(Stored data entries)

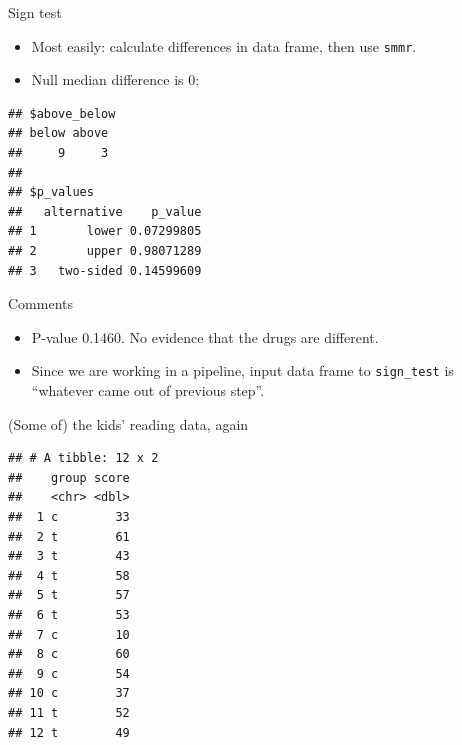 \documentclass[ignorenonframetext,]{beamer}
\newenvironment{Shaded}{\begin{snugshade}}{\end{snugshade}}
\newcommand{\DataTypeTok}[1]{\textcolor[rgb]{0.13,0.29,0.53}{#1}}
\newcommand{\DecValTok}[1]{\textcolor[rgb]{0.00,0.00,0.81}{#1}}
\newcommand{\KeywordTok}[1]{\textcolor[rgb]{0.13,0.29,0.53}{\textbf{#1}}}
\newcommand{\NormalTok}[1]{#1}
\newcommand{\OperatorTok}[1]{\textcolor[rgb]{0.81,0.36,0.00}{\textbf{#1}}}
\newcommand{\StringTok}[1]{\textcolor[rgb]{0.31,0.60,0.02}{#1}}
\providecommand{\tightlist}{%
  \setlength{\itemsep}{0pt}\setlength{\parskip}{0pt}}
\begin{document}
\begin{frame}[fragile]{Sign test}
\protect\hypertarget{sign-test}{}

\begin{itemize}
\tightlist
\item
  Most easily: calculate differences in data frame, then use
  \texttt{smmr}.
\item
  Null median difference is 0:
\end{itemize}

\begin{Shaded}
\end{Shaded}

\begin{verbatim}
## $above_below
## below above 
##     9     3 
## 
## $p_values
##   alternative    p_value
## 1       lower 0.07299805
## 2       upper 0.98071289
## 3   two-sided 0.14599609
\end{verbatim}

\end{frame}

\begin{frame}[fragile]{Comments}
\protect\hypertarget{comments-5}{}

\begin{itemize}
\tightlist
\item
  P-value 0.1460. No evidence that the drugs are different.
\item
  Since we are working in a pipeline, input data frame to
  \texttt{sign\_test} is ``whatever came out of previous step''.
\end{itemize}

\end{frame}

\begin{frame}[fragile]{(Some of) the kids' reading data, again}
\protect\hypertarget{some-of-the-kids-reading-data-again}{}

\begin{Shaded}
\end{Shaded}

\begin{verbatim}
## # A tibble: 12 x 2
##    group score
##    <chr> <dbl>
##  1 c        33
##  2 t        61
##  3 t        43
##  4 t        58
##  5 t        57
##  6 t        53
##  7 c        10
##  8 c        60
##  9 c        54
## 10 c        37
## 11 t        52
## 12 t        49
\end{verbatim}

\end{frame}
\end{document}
---
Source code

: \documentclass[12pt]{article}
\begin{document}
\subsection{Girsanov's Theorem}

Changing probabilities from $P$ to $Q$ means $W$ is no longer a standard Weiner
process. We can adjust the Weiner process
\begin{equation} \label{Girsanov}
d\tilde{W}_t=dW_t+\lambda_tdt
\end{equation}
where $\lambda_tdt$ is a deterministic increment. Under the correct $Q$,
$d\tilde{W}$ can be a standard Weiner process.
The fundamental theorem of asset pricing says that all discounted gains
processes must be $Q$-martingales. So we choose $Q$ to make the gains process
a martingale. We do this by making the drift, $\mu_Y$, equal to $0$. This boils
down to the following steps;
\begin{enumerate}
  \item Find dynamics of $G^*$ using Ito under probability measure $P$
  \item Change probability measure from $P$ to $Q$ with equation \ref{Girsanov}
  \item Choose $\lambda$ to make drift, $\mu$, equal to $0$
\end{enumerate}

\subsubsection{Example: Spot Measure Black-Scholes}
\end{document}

## About this task
Out of the records above, pull each line containing the word "that".

## Task response
  P-value 0.1460. No evidence that the drugs are different.
The fundamental theorem of asset pricing says that all discounted gains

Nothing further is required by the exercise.